Article 2 A contract in this Law refers to an agreement among natural persons, legal persons or other organizations as equal parties for the establishment, modification of a relationship involving the civil rights and obligations of such entities.
Agreements concerning personal relationships such as marriage, adoption, guardianship, etc. shall be governed by the provisions in other laws.
Article 3 Contracting parties shall have equal legal status, and no party may impose its will on the other party.
Article 4 The parties have the right to lawfully enter into a contract of their own free will in accordance with the law, and no unit or individual may illegally interfere therewith.
Article 5 The parties shall adhere to the principle of fairness in deciding their respective rights and obligations.
Article 6 The parties shall observe the principle of honesty and good faith in exercising their rights and performing their obligations.
Article 7 In concluding and performing a contract, the parties shall comply with the laws and administrative regulations, respect social ethics, and shall not disrupt the social and economic order or impair the public interests.
Article 8 A lawfully established contract shall be legally binding on the parties thereto, each of whom shall perform its own obligations in accordance with the terms of the contract, and no party shall unilaterally modify or terminate the contract.
The contract established according to law is protected by law.
Chapter 2 Conclusion of Contracts
Article 9 In entering into a contract, the parties shall have appropriate capacities for civil rights and civil acts.

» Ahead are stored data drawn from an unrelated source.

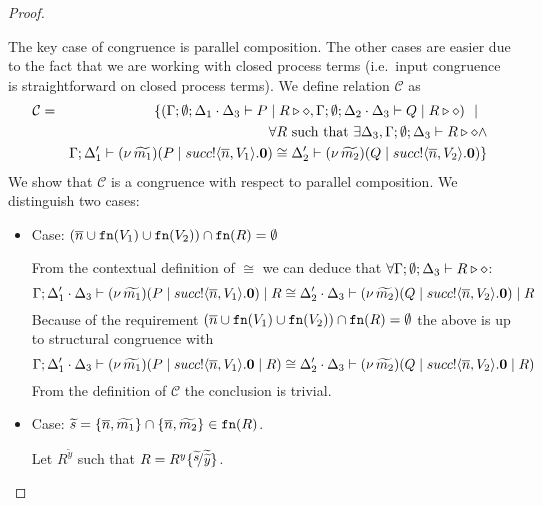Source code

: \begin{proof}
\begin{itemize}
				The key case of congruence is parallel composition.
				The other cases are easier due to the fact that we are
				working with closed process terms (i.e.~input congruence is straightforward
				on closed process terms).
				We define relation $\mathcal{C}$ as
				\begin{eqnarray*}
					\mathcal{C} &=&
					\{	(\Gamma; \emptyset; \Delta_1 \cdot \Delta_3 \vdash P \;|\; R \triangleright \diamond,
							\Gamma; \emptyset; \Delta_2 \cdot \Delta_3 \vdash Q \;|\; R \triangleright \diamond) \ \ |\ \ 
					\\
					& &	\forall R \textrm{ such that } \exists \Delta_3, \Gamma;\emptyset; \Delta_3 \vdash R \triangleright \diamond \land\\
					& &	\Gamma; \Delta_1' \vdash (\nu\, \widetilde{m_1})(P \;|\; succ ! \langle \overline{n}, V_1 \rangle . \mathbf{0}) \cong \Delta_2' \vdash (\nu\, \widetilde{m_2})(Q \;|\; succ ! \langle \overline{n}, V_2 \rangle . \mathbf{0})\}
				\end{eqnarray*}
				We show that $\mathcal{C}$ is a congruence with respect to parallel composition.
				We distinguish two cases:
				\begin{itemize}
					\item	Case: $(\overline{n} \cup \mathtt{fn}(V_1) \cup \mathtt{fn}(V_2)) \cap \mathtt{fn}(R) = \emptyset$

							From the contextual definition of $\cong$ we can deduce that
							$\forall \Gamma; \emptyset; \Delta_3 \vdash R \triangleright \diamond$:
							\[
								\Gamma; \Delta_1' \cdot \Delta_3 \vdash (\nu\, \widetilde{m_1})(P \;|\; succ ! \langle \overline{n}, V_1 \rangle . \mathbf{0}) \;|\; R \cong \Delta_2' \cdot \Delta_3 \vdash (\nu\, \widetilde{m_2})(Q \;|\; succ ! \langle \overline{n}, V_2 \rangle . \mathbf{0}) \;|\; R
							\]
							Because of the requirement
							$(\overline{n} \cup \mathtt{fn}(V_1) \cup \mathtt{fn}(V_2)) \cap \mathtt{fn}(R) = \emptyset$
							the above is up to structural congruence with
							\[
								\Gamma; \Delta_1' \cdot \Delta_3 \vdash (\nu\, \widetilde{m_1})(P \;|\; succ ! \langle \overline{n}, V_1 \rangle . \mathbf{0} \;|\; R) \cong \Delta_2' \cdot \Delta_3 \vdash (\nu\, \widetilde{m_2})(Q \;|\; succ ! \langle \overline{n}, V_2 \rangle . \mathbf{0} \;|\; R)
							\]
							From the definition of $\mathcal{C}$ the conclusion is trivial.

					\item	Case: $\widetilde{s} = \{\overline{n}, \widetilde{m_1}\} \cap \{\overline{n}, \widetilde{m_2}\} \in \mathtt{fn}(R)$.

							Let $R^{\widetilde{y}}$ such that $R = R^{y}\subst{\widetilde{s}}{\widetilde{\widetilde{y}}}$.



\end{itemize}
\end{itemize}
\end{proof}
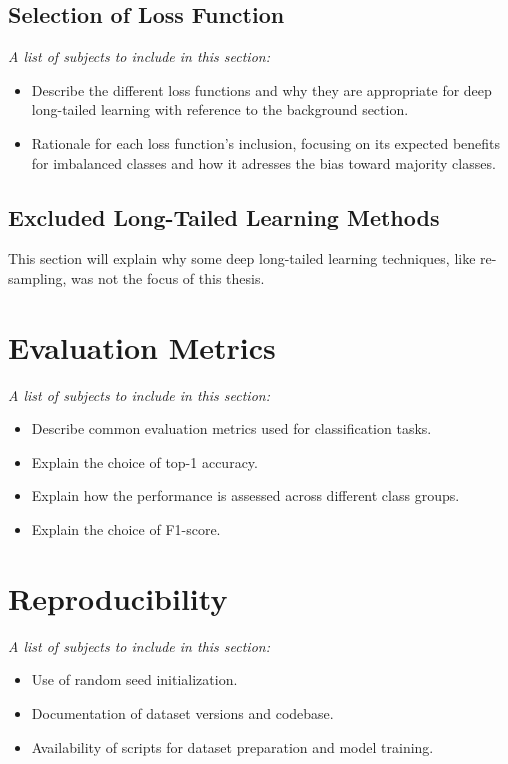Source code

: \subsection{Selection of Loss Function}
\textit{A list of subjects to include in this section:}

 \begin{itemize}
    \item Describe the different loss functions and why they are appropriate for deep long-tailed learning with reference to the background section.
    \item Rationale for each loss function's inclusion, focusing on its expected benefits for imbalanced classes and how it adresses the bias toward majority classes.
 \end{itemize}

\subsection{Excluded Long-Tailed Learning Methods}
This section will explain why some deep long-tailed learning techniques, like re-sampling, was not the focus of this thesis.

\section{Evaluation Metrics}
\textit{A list of subjects to include in this section:}

\begin{itemize}
    \item Describe common evaluation metrics used for classification tasks.
    \item Explain the choice of top-1 accuracy.
    \item Explain how the performance is assessed across different class groups.
    \item Explain the choice of F1-score.
\end{itemize}

\section{Reproducibility}
\textit{A list of subjects to include in this section:}

\begin{itemize}
    \item Use of random seed initialization.
    \item Documentation of dataset versions and codebase.
    \item Availability of scripts for dataset preparation and model training.
\end{itemize}

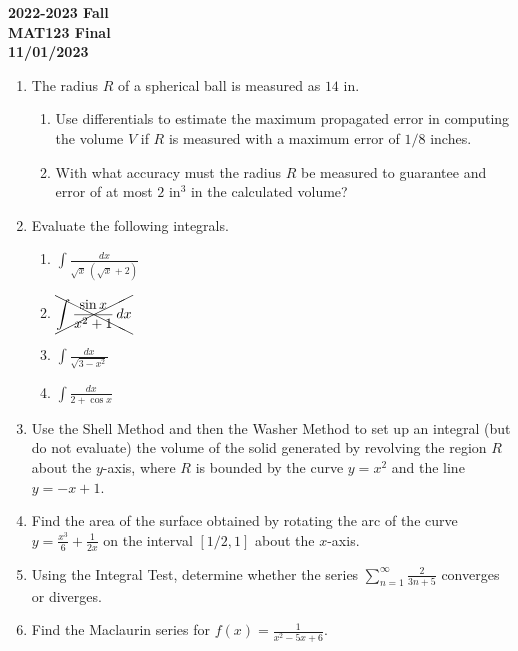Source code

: \documentclass[a4paper, 12pt]{article}
\begin{document}
\begin{center}
\textbf{2022-2023 Fall\\MAT123 Final\\11/01/2023}
\end{center}

\begin{enumerate}[leftmargin=*,label=\textbf{\arabic*.}]
\item The radius $R$ of a spherical ball is measured as $14$ in.

\begin{enumerate}[leftmargin=*,label=\textbf{\alph*.}]
\item Use differentials to estimate the maximum propagated error in computing the volume $V$ if $R$ is measured with a maximum error of $1/8$ inches.

\item With what accuracy must the radius $R$ be measured to guarantee and error of at most $2$ in$^3$ in the calculated volume?
\end{enumerate}

\item Evaluate the following integrals.
\begin{enumerate}[leftmargin=*,label=\textbf{\alph*.}]
\item $\displaystyle\int\frac{dx}{\sqrt x\,\left(\sqrt x+2\right)}$
\item $\xcancel{\displaystyle\int\frac{\sin x}{x^2+1}\,dx}$
\item $\displaystyle\int\frac{dx}{\sqrt{3-x^2}}$
\item $\displaystyle\int\frac{dx}{2+\cos x}$
\end{enumerate}

\item Use the Shell Method and then the Washer Method to set up an integral (but do not evaluate) the volume of the solid generated by revolving the region $R$ about the $y$-axis, where $R$ is bounded by the curve $y=x^2$ and the line $y=-x+1$.

\item Find the area of the surface obtained by rotating the arc of the curve $\displaystyle y=\frac{x^3}6+\frac1{2x}$ on the interval $[1/2,1]$ about the $x$-axis.

\item Using the Integral Test, determine whether the series
$\displaystyle\sum_{n=1}^\infty\frac2{3n+5}$
converges or diverges.

\item Find the Maclaurin series for $\displaystyle f(x)=\frac1{x^2-5x+6}$.

\end{enumerate}
\end{document}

A party may appoint an agent to enter into a contract on its behalf in accordance with the law.
Article 10 The parties may use written, oral or other forms in entering into a contract.
A contract shall be in written form if the laws or administrative regulations so provide. A contract shall be concluded in written form if the parties so agree.
Article 11 "Written form" refers to a form such as a written contractual agreement, letter, electronic data text(including a telegram, telex, fax, electronic data exchange and e-mail)that can tangibly express the contents contained therein.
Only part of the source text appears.